Produce a character-for-character copy of the data below.

• Data listing
□ □ □ □ □ □ □

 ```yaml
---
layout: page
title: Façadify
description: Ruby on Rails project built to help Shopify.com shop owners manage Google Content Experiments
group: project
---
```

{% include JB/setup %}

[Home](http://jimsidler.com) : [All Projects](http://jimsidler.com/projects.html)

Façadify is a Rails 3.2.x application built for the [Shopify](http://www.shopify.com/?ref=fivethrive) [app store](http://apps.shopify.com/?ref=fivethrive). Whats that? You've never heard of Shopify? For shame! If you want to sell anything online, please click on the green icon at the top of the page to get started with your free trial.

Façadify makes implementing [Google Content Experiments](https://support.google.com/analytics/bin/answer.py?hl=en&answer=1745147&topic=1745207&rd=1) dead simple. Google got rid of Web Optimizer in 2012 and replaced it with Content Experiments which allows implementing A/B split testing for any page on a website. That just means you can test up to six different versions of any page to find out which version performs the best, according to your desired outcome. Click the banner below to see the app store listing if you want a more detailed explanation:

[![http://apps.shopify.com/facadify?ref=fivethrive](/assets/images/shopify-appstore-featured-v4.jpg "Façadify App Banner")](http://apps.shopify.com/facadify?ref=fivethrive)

□ □ □ □ □ □ □

• Result of this task
 ```yaml
---
layout: page
title: Façadify
description: Ruby on Rails project built to help Shopify.com shop owners manage Google Content Experiments
group: project
---
```

{% include JB/setup %}

[Home](http://jimsidler.com) : [All Projects](http://jimsidler.com/projects.html)

Façadify is a Rails 3.2.x application built for the [Shopify](http://www.shopify.com/?ref=fivethrive) [app store](http://apps.shopify.com/?ref=fivethrive). Whats that? You've never heard of Shopify? For shame! If you want to sell anything online, please click on the green icon at the top of the page to get started with your free trial.

Façadify makes implementing [Google Content Experiments](https://support.google.com/analytics/bin/answer.py?hl=en&answer=1745147&topic=1745207&rd=1) dead simple. Google got rid of Web Optimizer in 2012 and replaced it with Content Experiments which allows implementing A/B split testing for any page on a website. That just means you can test up to six different versions of any page to find out which version performs the best, according to your desired outcome. Click the banner below to see the app store listing if you want a more detailed explanation:

[![http://apps.shopify.com/facadify?ref=fivethrive](/assets/images/shopify-appstore-featured-v4.jpg "Façadify App Banner")](http://apps.shopify.com/facadify?ref=fivethrive)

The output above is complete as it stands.